Second, if there were a nation of Iraq, they owe us for the security services we provided them. They didn’t pay us for all the money we spent there and all the lives we lost there, so we should just take the oil as our just payment. So the event that I always saw as an invasion–President Bush called it that at the time and gave some democratic cover for it–is now recast as “security services.”
Are there, in these remarks, any evidence of the traits Sandy Hotchkiss saw as associated with narcissism? It seems to me that we can find three there at least. Shamelessess is the first. We have done grievous harm to the nation of Iraq and to the Iraqi people. Some U. S. President some day will apologize for what we have done. We have been aggressive beyond any modern precedent in a great power democracy in our behavior toward other nations. Some Americans are ashamed of what we have done. I am one of those. My President is not.
Exploitation, clearly, if it is defined as behaving toward other nations without any recognition of their legitimate interests. If the weakness of a nation whose defenses are not adequate to defend itself against our military is seen as no more than the ripeness of a banana that is ready to be picked, then “exploitation” seem a fair charge.
I think what I called “poorly defined boundaries” (and Hotchkiss or her editor called “bad boundaries”) is indicated as well. What can be taken militarily and what can be purchased financially and what can be negotiated diplomatically seem all to flow into each other. “Why is it,” the narcissist asks, “that you persist in saying that you have legitimate needs when they clearly oppose my wishes? Why is that?”

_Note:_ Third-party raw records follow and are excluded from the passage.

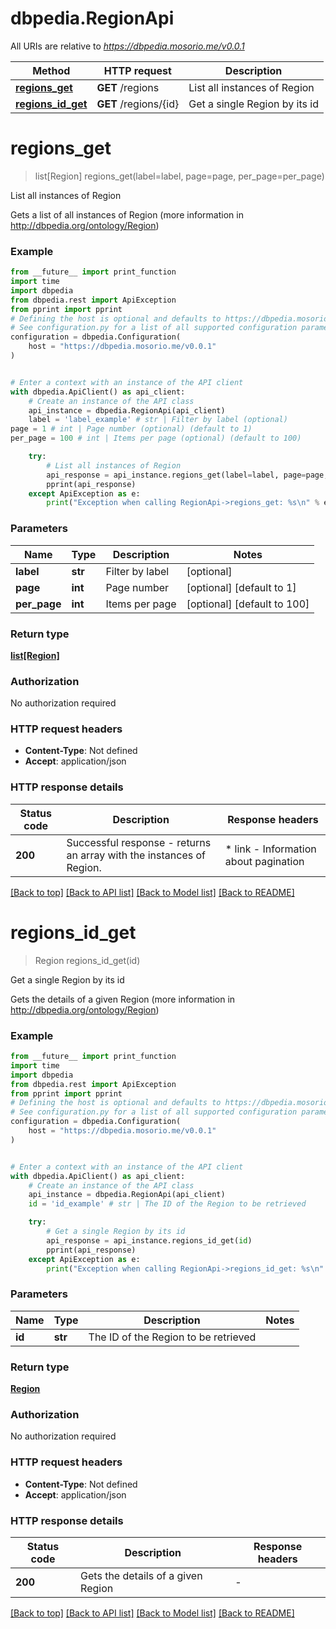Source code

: # dbpedia.RegionApi

All URIs are relative to *https://dbpedia.mosorio.me/v0.0.1*

Method | HTTP request | Description
------------- | ------------- | -------------
[**regions_get**](RegionApi.md#regions_get) | **GET** /regions | List all instances of Region
[**regions_id_get**](RegionApi.md#regions_id_get) | **GET** /regions/{id} | Get a single Region by its id


# **regions_get**
> list[Region] regions_get(label=label, page=page, per_page=per_page)

List all instances of Region

Gets a list of all instances of Region (more information in http://dbpedia.org/ontology/Region)

### Example

```python
from __future__ import print_function
import time
import dbpedia
from dbpedia.rest import ApiException
from pprint import pprint
# Defining the host is optional and defaults to https://dbpedia.mosorio.me/v0.0.1
# See configuration.py for a list of all supported configuration parameters.
configuration = dbpedia.Configuration(
    host = "https://dbpedia.mosorio.me/v0.0.1"
)


# Enter a context with an instance of the API client
with dbpedia.ApiClient() as api_client:
    # Create an instance of the API class
    api_instance = dbpedia.RegionApi(api_client)
    label = 'label_example' # str | Filter by label (optional)
page = 1 # int | Page number (optional) (default to 1)
per_page = 100 # int | Items per page (optional) (default to 100)

    try:
        # List all instances of Region
        api_response = api_instance.regions_get(label=label, page=page, per_page=per_page)
        pprint(api_response)
    except ApiException as e:
        print("Exception when calling RegionApi->regions_get: %s\n" % e)
```

### Parameters

Name | Type | Description  | Notes
------------- | ------------- | ------------- | -------------
 **label** | **str**| Filter by label | [optional] 
 **page** | **int**| Page number | [optional] [default to 1]
 **per_page** | **int**| Items per page | [optional] [default to 100]

### Return type

[**list[Region]**](Region.md)

### Authorization

No authorization required

### HTTP request headers

 - **Content-Type**: Not defined
 - **Accept**: application/json

### HTTP response details
| Status code | Description | Response headers |
|-------------|-------------|------------------|
**200** | Successful response - returns an array with the instances of Region. |  * link - Information about pagination <br>  |

[[Back to top]](#) [[Back to API list]](../README.md#documentation-for-api-endpoints) [[Back to Model list]](../README.md#documentation-for-models) [[Back to README]](../README.md)

# **regions_id_get**
> Region regions_id_get(id)

Get a single Region by its id

Gets the details of a given Region (more information in http://dbpedia.org/ontology/Region)

### Example

```python
from __future__ import print_function
import time
import dbpedia
from dbpedia.rest import ApiException
from pprint import pprint
# Defining the host is optional and defaults to https://dbpedia.mosorio.me/v0.0.1
# See configuration.py for a list of all supported configuration parameters.
configuration = dbpedia.Configuration(
    host = "https://dbpedia.mosorio.me/v0.0.1"
)


# Enter a context with an instance of the API client
with dbpedia.ApiClient() as api_client:
    # Create an instance of the API class
    api_instance = dbpedia.RegionApi(api_client)
    id = 'id_example' # str | The ID of the Region to be retrieved

    try:
        # Get a single Region by its id
        api_response = api_instance.regions_id_get(id)
        pprint(api_response)
    except ApiException as e:
        print("Exception when calling RegionApi->regions_id_get: %s\n" % e)
```

### Parameters

Name | Type | Description  | Notes
------------- | ------------- | ------------- | -------------
 **id** | **str**| The ID of the Region to be retrieved | 

### Return type

[**Region**](Region.md)

### Authorization

No authorization required

### HTTP request headers

 - **Content-Type**: Not defined
 - **Accept**: application/json

### HTTP response details
| Status code | Description | Response headers |
|-------------|-------------|------------------|
**200** | Gets the details of a given Region |  -  |

[[Back to top]](#) [[Back to API list]](../README.md#documentation-for-api-endpoints) [[Back to Model list]](../README.md#documentation-for-models) [[Back to README]](../README.md)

I need to find a way to get off this horse before I disappear over the far horizon and I have an idea. There is hardly a more innocuous movie that The Wedding Date, starring Debra Messing and Dermot Mulroney. Messing takes Mulroney to the wedding of her sister, pretending that he is her fiancé when in fact he is a professional escort. Messing is concerned that the proceedings will go well, but they start going badly as soon as she and her “wedding date “ arrive.
The house is crowded with guests and over the speaker system comes the voice of Messing’s mother, a woman with no social sense whatever. “Oh sweet Jesus,” says Messing, “Who gave that woman an amp?”

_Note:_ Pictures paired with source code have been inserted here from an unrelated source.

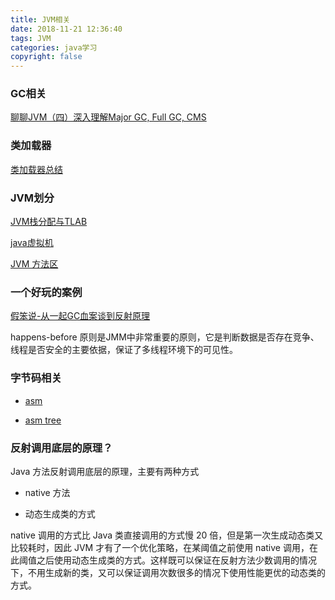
 ```yaml
---
title: JVM相关
date: 2018-11-21 12:36:40
tags: JVM
categories: java学习
copyright: false
---
```


### GC相关

[聊聊JVM（四）深入理解Major GC, Full GC, CMS](https://blog.csdn.net/hellozhxy/article/details/80649342)

### 类加载器

[类加载器总结](https://www.cnblogs.com/doit8791/p/5820037.html)

### JVM划分

[JVM栈分配与TLAB](https://blog.csdn.net/zyc88888/article/details/80361635)

[java虚拟机](https://blog.csdn.net/jyxmust/article/details/81192834)

[JVM 方法区](https://www.cnblogs.com/duanxz/p/3728737.html)



### 一个好玩的案例

[假笨说-从一起GC血案谈到反射原理](https://mp.weixin.qq.com/s/5H6UHcP6kvR2X5hTj_SBjA)



happens-before 原则是JMM中非常重要的原则，它是判断数据是否存在竞争、线程是否安全的主要依据，保证了多线程环境下的可见性。



### 字节码相关

- [asm](http://www.blogjava.net/DLevin/archive/2014/06/25/414292.html)

- [asm tree](https://blog.csdn.net/lijingyao8206/article/details/46897723)



### 反射调用底层的原理？

Java 方法反射调用底层的原理，主要有两种方式

- native 方法

- 动态生成类的方式


native 调用的方式比 Java 类直接调用的方式慢 20 倍，但是第一次生成动态类又比较耗时，因此 JVM 才有了一个优化策略，在某阈值之前使用 native 调用，在此阈值之后使用动态生成类的方式。这样既可以保证在反射方法少数调用的情况下，不用生成新的类，又可以保证调用次数很多的情况下使用性能更优的动态类的方式。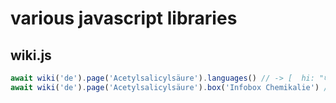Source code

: # various javascript libraries

## wiki.js
```javascript
await wiki('de').page('Acetylsalicylsäure').languages() // -> [  hi: "एस्पिरिन", hr: "Acetilsalicilna kiselina", ...]
await wiki('de').page('Acetylsalicylsäure').box('Infobox Chemikalie') // ->  { PubChem: "2244",  DrugBank: "DB00945", ... }

```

Now the mother, the person herself, is who she is. And if she were that person in a receiving line or huddling quietly in a corner with long-time friends, that would be one thing. Giving her the tools to dominate the auditory space of all the guests at the same time is another thing entirely.
And that’s what I’m talking about. President Trump isn’t newly narcissistic. But he is newly President.
 Men more than women, according to a recent study. I doubt that, myself. I haven’t done any studies and I don’t know the literature, but I am quite certain that as interest in this topic proceeds, we disc”over that there are “different kinds of narcissim (depending on the trait being measured) and that men are more commonly afflicted by some kinds, women by other kinds. Watch and see.
 That is the first line or so of Wikipedia’s very chaste account of the condition.
 I am referring here the the full-blown personality disorder now being called NPD, which probably does not please the German political party (Nationaldemokratische Deutschland) with shares the acronym.
 That is, in fact, the subtitle of her 2008 book, “Why is always about you?”
 For the record, I deny the charge that I chose these particular traits because they spell SMEEP and are, therefore, easy to remember.
 Rachel Maddow is a commentator/new anchor of the far left, a proponent of what I called in my most recent post “niche journalism.” I am not relying on her judgment about the merits of the news clips, only that they are, in fact, circulating on social media in the middle east and that they are subtitled in Arabic, as shown.